E quella immagine campeggia sulla copertina della raccolta fotografica da lui realizzata, intitolata “Istantanei-Frammenti di una Passione”, ripubblicata da “Edit@” a grande richiesta, dopo la prima uscita nel 2014. La presentazione si è svolta venerdì sera nel salone degli specchi a Palazzo di Città, con gli interventi (oltre che dell’autore) dell’editore Domenico Sellitti, dell’assessore alla cultura Fabiano Marti e dei priori dell’Addolorata, Giancarlo Roberti, e del Carmine, Antonello Papalia. E’ stato un piacere, soprattutto per i tanti confratelli intervenuti, rivivere quei momenti nel racconto di Luciano Manna, così come solo un cataldiano doc dalla grande sensibilità come lui riesce a fare, coniugando fede e tradizione (non fanatismo, quindi), come da secoli accade in riva ai due mari nella Settimana Santa. Quel Gesù che si trascina sotto la croce racchiude il dolore di ogni uomo provato dalle vicende dell’esistenza ma mai abbattuto, nella certezza della resurrezione, come da tempo aspetta la nostra amata e martoriata Taranto.
Nel racconto delle nostre tradizioni, mai separate dalle narrazioni dei contesti storici ove nascono e si sviluppano, dal 2005 si misura la casa editrice Edit@ (ha spiegato l’editore Sellitti), con oltre venti titoli all’attivo, fra nuove uscite e riedizioni, come nel caso di “Istantanei”: un lavoro che, pur a tanti anni di distanza, non perde freschezza. C’è sempre qualcosa di nuovo da raccontare sui nostri Riti, ha detto Sellitti, anche attraverso le immagini di Manna, che ha fissato per sempre il momento storico dell’evento del prostrarsi a terra del “troccolante”.
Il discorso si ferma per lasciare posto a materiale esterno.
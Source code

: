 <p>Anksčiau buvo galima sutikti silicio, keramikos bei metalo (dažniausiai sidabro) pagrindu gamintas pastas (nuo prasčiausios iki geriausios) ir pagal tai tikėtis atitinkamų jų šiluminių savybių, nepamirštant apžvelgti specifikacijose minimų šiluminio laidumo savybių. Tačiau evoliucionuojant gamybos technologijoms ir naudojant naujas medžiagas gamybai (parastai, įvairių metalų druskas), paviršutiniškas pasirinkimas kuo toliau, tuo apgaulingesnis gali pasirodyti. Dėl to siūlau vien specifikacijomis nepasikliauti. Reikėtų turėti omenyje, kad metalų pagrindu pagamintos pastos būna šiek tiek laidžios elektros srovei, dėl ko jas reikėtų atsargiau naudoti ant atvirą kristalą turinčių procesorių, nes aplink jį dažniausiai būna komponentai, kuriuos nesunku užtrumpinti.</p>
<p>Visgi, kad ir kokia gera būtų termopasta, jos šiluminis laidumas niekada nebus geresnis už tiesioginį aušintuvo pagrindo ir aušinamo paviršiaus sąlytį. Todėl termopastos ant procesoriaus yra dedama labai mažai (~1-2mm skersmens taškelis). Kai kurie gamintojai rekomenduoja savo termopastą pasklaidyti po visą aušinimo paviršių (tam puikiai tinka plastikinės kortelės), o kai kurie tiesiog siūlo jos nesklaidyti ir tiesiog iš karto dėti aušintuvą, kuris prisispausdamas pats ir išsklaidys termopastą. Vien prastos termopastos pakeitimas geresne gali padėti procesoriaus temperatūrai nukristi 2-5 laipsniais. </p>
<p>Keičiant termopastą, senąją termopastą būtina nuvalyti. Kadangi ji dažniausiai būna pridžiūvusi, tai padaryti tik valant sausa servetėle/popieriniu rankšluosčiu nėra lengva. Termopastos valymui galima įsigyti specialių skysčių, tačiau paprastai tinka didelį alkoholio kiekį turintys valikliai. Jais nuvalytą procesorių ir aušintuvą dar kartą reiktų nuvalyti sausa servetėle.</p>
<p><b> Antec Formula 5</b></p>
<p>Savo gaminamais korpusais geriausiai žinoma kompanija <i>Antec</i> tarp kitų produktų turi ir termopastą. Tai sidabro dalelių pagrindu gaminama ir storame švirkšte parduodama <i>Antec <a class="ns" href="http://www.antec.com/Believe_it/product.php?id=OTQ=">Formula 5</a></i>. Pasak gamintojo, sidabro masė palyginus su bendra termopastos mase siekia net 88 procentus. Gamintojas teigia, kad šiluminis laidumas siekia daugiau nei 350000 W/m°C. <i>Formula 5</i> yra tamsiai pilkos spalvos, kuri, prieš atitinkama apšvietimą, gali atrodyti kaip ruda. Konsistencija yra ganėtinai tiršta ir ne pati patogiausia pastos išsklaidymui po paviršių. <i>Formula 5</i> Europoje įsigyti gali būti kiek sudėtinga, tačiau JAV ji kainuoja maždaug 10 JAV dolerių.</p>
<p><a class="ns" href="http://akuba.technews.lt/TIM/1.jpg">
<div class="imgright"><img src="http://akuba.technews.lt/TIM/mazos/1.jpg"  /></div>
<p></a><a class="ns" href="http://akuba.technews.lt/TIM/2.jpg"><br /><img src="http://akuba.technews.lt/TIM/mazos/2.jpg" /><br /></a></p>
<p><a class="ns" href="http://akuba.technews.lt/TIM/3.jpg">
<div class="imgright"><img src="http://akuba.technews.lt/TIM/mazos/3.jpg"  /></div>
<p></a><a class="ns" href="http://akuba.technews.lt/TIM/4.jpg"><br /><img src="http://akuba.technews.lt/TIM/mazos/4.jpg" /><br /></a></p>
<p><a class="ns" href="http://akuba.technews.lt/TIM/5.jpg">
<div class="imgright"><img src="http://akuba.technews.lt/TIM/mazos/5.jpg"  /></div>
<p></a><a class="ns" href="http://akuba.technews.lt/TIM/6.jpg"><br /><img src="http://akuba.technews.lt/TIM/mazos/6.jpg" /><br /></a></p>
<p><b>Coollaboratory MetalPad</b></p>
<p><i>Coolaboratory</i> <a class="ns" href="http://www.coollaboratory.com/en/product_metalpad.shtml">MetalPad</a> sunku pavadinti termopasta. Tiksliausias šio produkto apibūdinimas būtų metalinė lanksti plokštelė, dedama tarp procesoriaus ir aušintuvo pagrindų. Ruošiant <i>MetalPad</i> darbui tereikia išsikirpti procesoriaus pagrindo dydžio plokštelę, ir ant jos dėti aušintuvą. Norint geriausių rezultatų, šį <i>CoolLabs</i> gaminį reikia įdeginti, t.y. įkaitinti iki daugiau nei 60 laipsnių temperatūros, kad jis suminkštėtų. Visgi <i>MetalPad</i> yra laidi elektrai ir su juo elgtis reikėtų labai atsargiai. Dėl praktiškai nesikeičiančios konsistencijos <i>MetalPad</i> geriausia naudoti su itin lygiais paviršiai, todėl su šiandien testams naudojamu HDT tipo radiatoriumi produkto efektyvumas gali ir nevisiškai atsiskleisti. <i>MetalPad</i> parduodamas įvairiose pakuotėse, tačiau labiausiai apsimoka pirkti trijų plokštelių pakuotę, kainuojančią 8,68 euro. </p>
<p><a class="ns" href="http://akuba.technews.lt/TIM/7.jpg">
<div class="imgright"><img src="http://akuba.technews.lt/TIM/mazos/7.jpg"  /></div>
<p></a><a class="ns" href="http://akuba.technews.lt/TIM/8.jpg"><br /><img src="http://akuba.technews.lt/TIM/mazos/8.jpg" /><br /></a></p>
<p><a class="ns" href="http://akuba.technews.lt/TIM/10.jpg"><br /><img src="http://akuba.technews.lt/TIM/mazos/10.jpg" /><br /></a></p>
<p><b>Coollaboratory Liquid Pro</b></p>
Dal canto suo, l’assessore alla cultura Fabiano Marti si è soffermato sulla grande attesa che c’è in città per i Riti edizione 2023, dopo la ripartenza “a freddo” del 2022 per il fermo della pandemia. Quest’anno (ha continuato) i tarantini vivono più intensamente l’attesa, preparandosi con un succedersi a pieno ritmo di eventi, nel quale l’amministrazione comunale svolge un ruolo importante.
Dalle donazione delle statue dell’Addolorata e di Cristo Morto dalla famiglia Calò in poi, ha detto il priore del Carmine Antonello Papalia, le confraternite non hanno mai posto il loro diniego alla novità, purchè non intaccasse lo spirito originario dei Riti e non sfociasse nel semplice folclore. Perciò quanto accaduto col “troccolante” nel 2011 dovrà restare nel contesto delle eccezioni che confermano la regola e perciò, pur comprendendo lo stato d’animo di grande commozione del confratello, eventi del genere non dovranno più ripetersi. Su tanto ha concordato anche l’jntervento del priore dell’Addolorata, Giancarlo Roberti, il quale ha rimarcato il significato e la finalità dei nostri Riti, che rammentano la Passione e Morte di Nostro Signore, mai disgiunta dalla speranza della Resurrezione.